Giovanine puts it very succinctly, “We challenge our veterans to help the newcomers assimilate. You can keep them at arm’s length and slow the development of our team, or you can embrace them and we’ll all move forward together.”
If there has been any change from previous coaching approaches to today, it’s the involvement of a more collaborate environment.
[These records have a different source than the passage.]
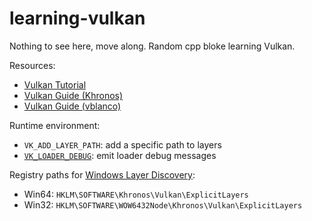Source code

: # learning-vulkan

Nothing to see here, move along. 
Random cpp bloke learning Vulkan.


Resources:
  - [Vulkan Tutorial](https://vulkan-tutorial.com)
  - [Vulkan Guide (Khronos)](https://github.com/KhronosGroup/Vulkan-Guide)
  - [Vulkan Guide (vblanco)](https://vkguide.dev)


Runtime environment:
  - `VK_ADD_LAYER_PATH`: add a specific path to layers
  - [`VK_LOADER_DEBUG`](https://vulkan.lunarg.com/doc/view/1.3.236.0/windows/LoaderDebugging.html#user-content-loader-logging): emit loader debug messages


Registry paths for [Windows Layer Discovery](https://github.com/KhronosGroup/Vulkan-Loader/blob/main/docs/LoaderLayerInterface.md#windows-layer-discovery):
  - Win64: `HKLM\SOFTWARE\Khronos\Vulkan\ExplicitLayers`
  - Win32: `HKLM\SOFTWARE\WOW6432Node\Khronos\Vulkan\ExplicitLayers`

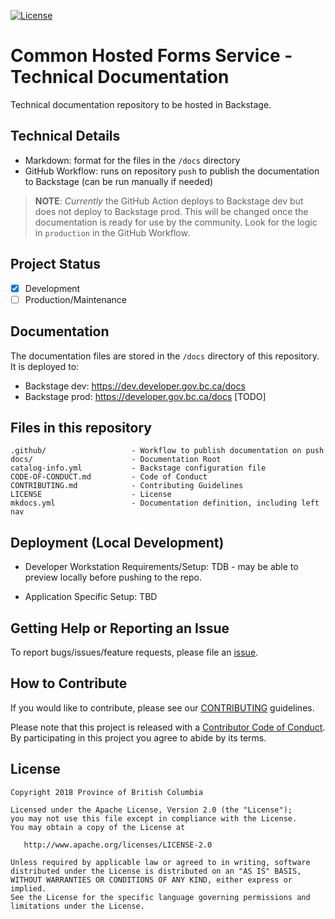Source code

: [![License](https://img.shields.io/badge/License-Apache%202.0-blue.svg)](./LICENSE)

# Common Hosted Forms Service - Technical Documentation

Technical documentation repository to be hosted in Backstage.

## Technical Details

- Markdown: format for the files in the `/docs` directory
- GitHub Workflow: runs on repository `push` to publish the documentation to Backstage (can be run manually if needed)

> **NOTE**: _Currently_ the GitHub Action deploys to Backstage dev but does not deploy to Backstage prod. This will be changed once the documentation is ready for use by the community. Look for the logic in `production` in the GitHub Workflow.

<!--
## Third-Party Products/Libraries used and the licenses they are covered by
-->
<!--- product/library and path to the LICENSE --->
<!--- Example: <library_name> - [![GitHub](<shield_icon_link>)](<path_to_library_LICENSE>) --->

## Project Status

- [x] Development
- [ ] Production/Maintenance

## Documentation

The documentation files are stored in the `/docs` directory of this repository. It is deployed to:

- Backstage dev: https://dev.developer.gov.bc.ca/docs
- Backstage prod: https://developer.gov.bc.ca/docs [TODO]

<!--
## Security
-->
<!--- Authentication, Authorization, Policies, etc --->

## Files in this repository

<!--- Use Tree to generate the file structure, try `tree -I '<excluded_paths>' -d -L 3`--->

    .github/                   - Workflow to publish documentation on push
    docs/                      - Documentation Root
    catalog-info.yml           - Backstage configuration file
    CODE-OF-CONDUCT.md         - Code of Conduct
    CONTRIBUTING.md            - Contributing Guidelines
    LICENSE                    - License
    mkdocs.yml                 - Documentation definition, including left nav

<!--
## Getting Started
-->
<!--- setup env vars, secrets, instructions... --->

## Deployment (Local Development)

- Developer Workstation Requirements/Setup: TDB - may be able to preview locally before pushing to the repo.
<!--- instruction on Minishift/Docker/Other services.. --->

- Application Specific Setup: TBD
<!--- instruction on setup local environment and dependencies.. --->

<!--
## Deployment (OpenShift)
-->
<!--- Best to include details in a openshift/README.md --->

## Getting Help or Reporting an Issue

<!--- Example below, modify accordingly --->

To report bugs/issues/feature requests, please file an [issue](../../issues).

## How to Contribute

<!--- Example below, modify accordingly --->

If you would like to contribute, please see our [CONTRIBUTING](./CONTRIBUTING.md) guidelines.

Please note that this project is released with a [Contributor Code of Conduct](./CODE_OF_CONDUCT.md).
By participating in this project you agree to abide by its terms.

## License

<!--- Example below, modify accordingly --->

    Copyright 2018 Province of British Columbia

    Licensed under the Apache License, Version 2.0 (the "License");
    you may not use this file except in compliance with the License.
    You may obtain a copy of the License at

       http://www.apache.org/licenses/LICENSE-2.0

    Unless required by applicable law or agreed to in writing, software
    distributed under the License is distributed on an "AS IS" BASIS,
    WITHOUT WARRANTIES OR CONDITIONS OF ANY KIND, either express or implied.
    See the License for the specific language governing permissions and
    limitations under the License.
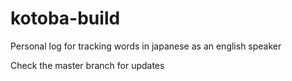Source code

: # kotoba-build
Personal log for tracking words in japanese as an english speaker

Check the master branch for updates
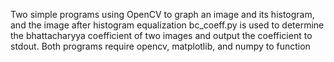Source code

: Two simple programs using OpenCV to graph an image and its histogram, and the image after histogram equalization
bc_coeff.py is used to determine the bhattacharyya coefficient of two images and output the coefficient to stdout.
Both programs require opencv, matplotlib, and numpy to function 
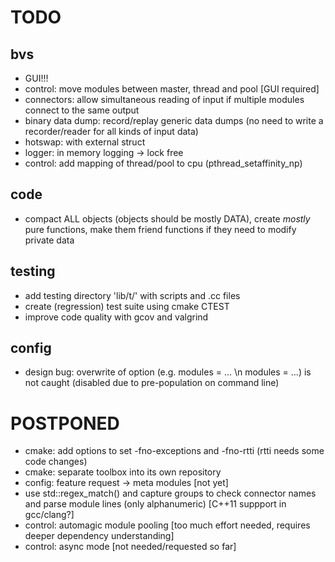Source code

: TODO
====

bvs
---
* GUI!!!
* control: move modules between master, thread and pool [GUI required]
* connectors: allow simultaneous reading of input if multiple modules connect to the same output
* binary data dump: record/replay generic data dumps (no need to write a recorder/reader for all kinds of input data)
* hotswap: with external struct
* logger: in memory logging -> lock free
* control: add mapping of thread/pool to cpu (pthread_setaffinity_np)

code
----
* compact ALL objects (objects should be mostly DATA), create *mostly* pure functions, make them friend functions if they need to modify private data

testing
-------
* add testing directory 'lib/t/' with scripts and .cc files
* create (regression) test suite using cmake CTEST
* improve code quality with gcov and valgrind

config
------
* design bug: overwrite of option (e.g. modules = ... \n modules = ...) is not caught (disabled due to pre-population on command line)

POSTPONED
=========
* cmake: add options to set -fno-exceptions and -fno-rtti (rtti needs some code changes)
* cmake: separate toolbox into its own repository
* config: feature request -> meta modules [not yet]
* use std::regex_match() and capture groups to check connector names and parse module lines (only alphanumeric) [C++11 suppport in gcc/clang?]
* control: automagic module pooling [too much effort needed, requires deeper dependency understanding]
* control: async mode [not needed/requested so far]
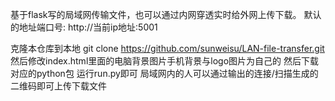 基于flask写的局域网传输文件，也可以通过内网穿透实时给外网上传下载。
默认的地址端口号: http://当前ip地址:5001

克隆本仓库到本地
git clone https://github.com/sunweisu/LAN-file-transfer.git
然后修改index.html里面的电脑背景图片手机背景与logo图片为自己的
然后下载对应的python包
运行run.py即可
局域网内的人可以通过输出的连接/扫描生成的二维码即可上传下载文件
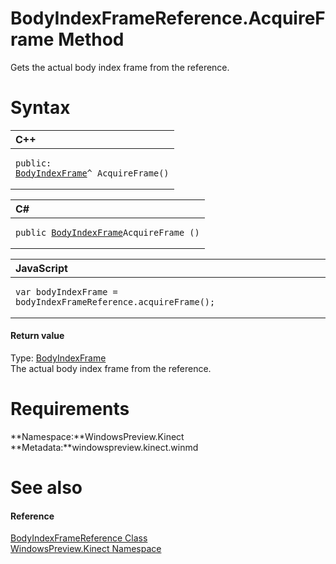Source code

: BodyIndexFrameReference.AcquireFrame Method  
===========================================  

Gets the actual body index frame from the reference. <span id="syntaxSection"></span>

Syntax  
======  

<table>
<colgroup>
<col width="100%" />
</colgroup>
<thead>
<tr class="header">
<th align="left">C++</th>
</tr>
</thead>
<tbody>
<tr class="odd">
<td align="left"><pre><code>public:  
<a href="../../BodyIndexFrame_Class.md">BodyIndexFrame</a>^ AcquireFrame()</code></pre></td>
</tr>
</tbody>
</table>

<table>
<colgroup>
<col width="100%" />
</colgroup>
<thead>
<tr class="header">
<th align="left">C#</th>
</tr>
</thead>
<tbody>
<tr class="odd">
<td align="left"><pre><code>public <a href="../../BodyIndexFrame_Class.md">BodyIndexFrame</a>AcquireFrame ()</code></pre></td>
</tr>
</tbody>
</table>

<table>
<colgroup>
<col width="100%" />
</colgroup>
<thead>
<tr class="header">
<th align="left">JavaScript</th>
</tr>
</thead>
<tbody>
<tr class="odd">
<td align="left"><pre><code>var bodyIndexFrame = bodyIndexFrameReference.acquireFrame();</code></pre></td>
</tr>
</tbody>
</table>

<span id="ID4ES"></span>
#### Return value  

Type: [BodyIndexFrame](../../BodyIndexFrame_Class.md)  
 The actual body index frame from the reference.  

<span id="requirements"></span>

Requirements  
============  

**Namespace:**WindowsPreview.Kinect  
**Metadata:**windowspreview.kinect.winmd  

<span id="ID4EAB"></span>

See also  
========  

<span id="ID4ECB"></span>
#### Reference  

[BodyIndexFrameReference Class](../../BodyIndexFrameReference.md)  
 [WindowsPreview.Kinect Namespace](../../../Kinect.md)  



<!--Please do not edit the data in the comment block below.-->
<!--
TOCTitle : AcquireFrame Method
RLTitle : BodyIndexFrameReference.AcquireFrame Method
KeywordK : AcquireFrame method
KeywordK : BodyIndexFrameReference.AcquireFrame method
KeywordF : WindowsPreview.Kinect.BodyIndexFrameReference.AcquireFrame
KeywordF : BodyIndexFrameReference.AcquireFrame
KeywordF : AcquireFrame
KeywordF : WindowsPreview.Kinect.BodyIndexFrameReference.AcquireFrame
KeywordA : M:WindowsPreview.Kinect.BodyIndexFrameReference.AcquireFrame
AssetID : M:WindowsPreview.Kinect.BodyIndexFrameReference.AcquireFrame
Locale : en-us
CommunityContent : 1
APIType : Managed
APILocation : windowspreview.kinect.winmd
APIName : WindowsPreview.Kinect.BodyIndexFrameReference.AcquireFrame
TargetOS : Windows
TopicType : kbSyntax
DevLang : VB
DevLang : CSharp
DevLang : JavaScript
DevLang : C++
DocSet : K4Wv2
ProjType : K4Wv2Proj
Technology : Kinect for Windows
Product : Kinect for Windows SDK v2
productversion : 20
-->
Coach after coach told me players today need to know “why,” which is not a question the players of previous generations would’ve ever expected to ask or have answered.
“[Leadership in] sports has lagged behind military leadership by 10-20 years,” says Christopher Newport men’s coach John Krikorian, who served as head coach at Merchant Marine and as an assistant at the Naval Academy. “There was a robust, authoritarian military through the ‘50s, ‘60s, and ‘70s and many of the great coaches had military backgrounds or learned from those who did – Bobby Knight, Coach K, Fran Dunphy, Greg Popovich – that’s what coaching was: don’t question authority.”
“The military started to shift and sports has started to follow more recently. It’s much less hierarchical, with soldiers empowered to make decisions in the field. There’s much more freedom. Younger coaches are embracing this and coaching differently. For those of us in the middle, we’re having to learn and change some of the ways we coach. It’s been a positive experience for me and it’s made me a better coach.”
Some of those changes come with a new generation of athletes. The current one, raised on social media, is accustomed to constant feedback and frequent interaction. Before cell phones, it was much more difficult for players to even see or interact with coaches outside of practice. Now, those relationships are paramount, even if modern communication is a lot less verbal.
“Sometimes they don’t know how to have a conversation,” says Whitman women’s coach Michelle Ferenz, “In the last five to ten years, we’ve spent more time in the fall establishing our culture, making sure we talk about communication. How do you solve issues? How do you have a difficult conversation? We have to get on the same page, which pays dividends later in the season.”
“We have to teach leadership more and more now than I did earlier in my career,” says Marymount women’s coach Ashlee Rogers, “We don’t have captains, but we have a leadership team – two seniors, two juniors, and usually a sophomore. We have tough conversations off the court – more than just how are classes going – we’re intentional about building deep relationships and teaching them how to take on leadership roles.”
Glenn Robinson, head men’s coach at Franklin & Marshall, said very much the same thing. “Senior leadership is everything in basketball. If you don’t have it, you’re missing such a huge chunk of what it takes to be good that I don’t think you’ll be able to be good. Coaches teach enough and we talk enough, if you don’t have the leadership of the players, you can’t survive.”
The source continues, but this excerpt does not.